[Start of section]

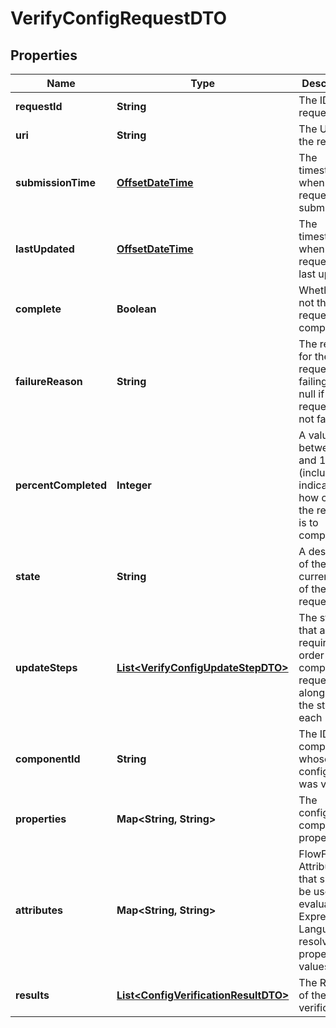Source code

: 
# VerifyConfigRequestDTO

## Properties
Name | Type | Description | Notes
------------ | ------------- | ------------- | -------------
**requestId** | **String** | The ID of the request |  [optional]
**uri** | **String** | The URI for the request |  [optional]
**submissionTime** | [**OffsetDateTime**](OffsetDateTime.md) | The timestamp of when the request was submitted |  [optional]
**lastUpdated** | [**OffsetDateTime**](OffsetDateTime.md) | The timestamp of when the request was last updated |  [optional]
**complete** | **Boolean** | Whether or not the request is completed |  [optional]
**failureReason** | **String** | The reason for the request failing, or null if the request has not failed |  [optional]
**percentCompleted** | **Integer** | A value between 0 and 100 (inclusive) indicating how close the request is to completion |  [optional]
**state** | **String** | A description of the current state of the request |  [optional]
**updateSteps** | [**List&lt;VerifyConfigUpdateStepDTO&gt;**](VerifyConfigUpdateStepDTO.md) | The steps that are required in order to complete the request, along with the status of each |  [optional]
**componentId** | **String** | The ID of the component whose configuration was verified |  [optional]
**properties** | **Map&lt;String, String&gt;** | The configured component properties |  [optional]
**attributes** | **Map&lt;String, String&gt;** | FlowFile Attributes that should be used to evaluate Expression Language for resolving property values |  [optional]
**results** | [**List&lt;ConfigVerificationResultDTO&gt;**](ConfigVerificationResultDTO.md) | The Results of the verification |  [optional]



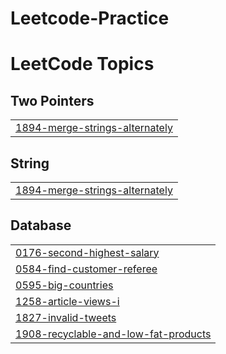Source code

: # Leetcode-Practice
<!---LeetCode Topics Start-->
# LeetCode Topics
## Two Pointers
|  |
| ------- |
| [1894-merge-strings-alternately](https://github.com/Raghwendra200/Leetcode-Practice/tree/master/1894-merge-strings-alternately) |
## String
|  |
| ------- |
| [1894-merge-strings-alternately](https://github.com/Raghwendra200/Leetcode-Practice/tree/master/1894-merge-strings-alternately) |
## Database
|  |
| ------- |
| [0176-second-highest-salary](https://github.com/Raghwendra200/Leetcode-Practice/tree/master/0176-second-highest-salary) |
| [0584-find-customer-referee](https://github.com/Raghwendra200/Leetcode-Practice/tree/master/0584-find-customer-referee) |
| [0595-big-countries](https://github.com/Raghwendra200/Leetcode-Practice/tree/master/0595-big-countries) |
| [1258-article-views-i](https://github.com/Raghwendra200/Leetcode-Practice/tree/master/1258-article-views-i) |
| [1827-invalid-tweets](https://github.com/Raghwendra200/Leetcode-Practice/tree/master/1827-invalid-tweets) |
| [1908-recyclable-and-low-fat-products](https://github.com/Raghwendra200/Leetcode-Practice/tree/master/1908-recyclable-and-low-fat-products) |
<!---LeetCode Topics End-->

[End of section]

#### Description of the task
Could you please repeat the entries above exactly, with every picture left out?

#### Exercise response
Source code

: 
# VerifyConfigRequestDTO

## Properties
Name | Type | Description | Notes
------------ | ------------- | ------------- | -------------
**requestId** | **String** | The ID of the request |  [optional]
**uri** | **String** | The URI for the request |  [optional]
**submissionTime** | [**OffsetDateTime**](OffsetDateTime.md) | The timestamp of when the request was submitted |  [optional]
**lastUpdated** | [**OffsetDateTime**](OffsetDateTime.md) | The timestamp of when the request was last updated |  [optional]
**complete** | **Boolean** | Whether or not the request is completed |  [optional]
**failureReason** | **String** | The reason for the request failing, or null if the request has not failed |  [optional]
**percentCompleted** | **Integer** | A value between 0 and 100 (inclusive) indicating how close the request is to completion |  [optional]
**state** | **String** | A description of the current state of the request |  [optional]
**updateSteps** | [**List&lt;VerifyConfigUpdateStepDTO&gt;**](VerifyConfigUpdateStepDTO.md) | The steps that are required in order to complete the request, along with the status of each |  [optional]
**componentId** | **String** | The ID of the component whose configuration was verified |  [optional]
**properties** | **Map&lt;String, String&gt;** | The configured component properties |  [optional]
**attributes** | **Map&lt;String, String&gt;** | FlowFile Attributes that should be used to evaluate Expression Language for resolving property values |  [optional]
**results** | [**List&lt;ConfigVerificationResultDTO&gt;**](ConfigVerificationResultDTO.md) | The Results of the verification |  [optional]



Source code

: # Leetcode-Practice
<!---LeetCode Topics Start-->
# LeetCode Topics
## Two Pointers
|  |
| ------- |
| [1894-merge-strings-alternately](https://github.com/Raghwendra200/Leetcode-Practice/tree/master/1894-merge-strings-alternately) |
## String
|  |
| ------- |
| [1894-merge-strings-alternately](https://github.com/Raghwendra200/Leetcode-Practice/tree/master/1894-merge-strings-alternately) |
## Database
|  |
| ------- |
| [0176-second-highest-salary](https://github.com/Raghwendra200/Leetcode-Practice/tree/master/0176-second-highest-salary) |
| [0584-find-customer-referee](https://github.com/Raghwendra200/Leetcode-Practice/tree/master/0584-find-customer-referee) |
| [0595-big-countries](https://github.com/Raghwendra200/Leetcode-Practice/tree/master/0595-big-countries) |
| [1258-article-views-i](https://github.com/Raghwendra200/Leetcode-Practice/tree/master/1258-article-views-i) |
| [1827-invalid-tweets](https://github.com/Raghwendra200/Leetcode-Practice/tree/master/1827-invalid-tweets) |
| [1908-recyclable-and-low-fat-products](https://github.com/Raghwendra200/Leetcode-Practice/tree/master/1908-recyclable-and-low-fat-products) |
<!---LeetCode Topics End-->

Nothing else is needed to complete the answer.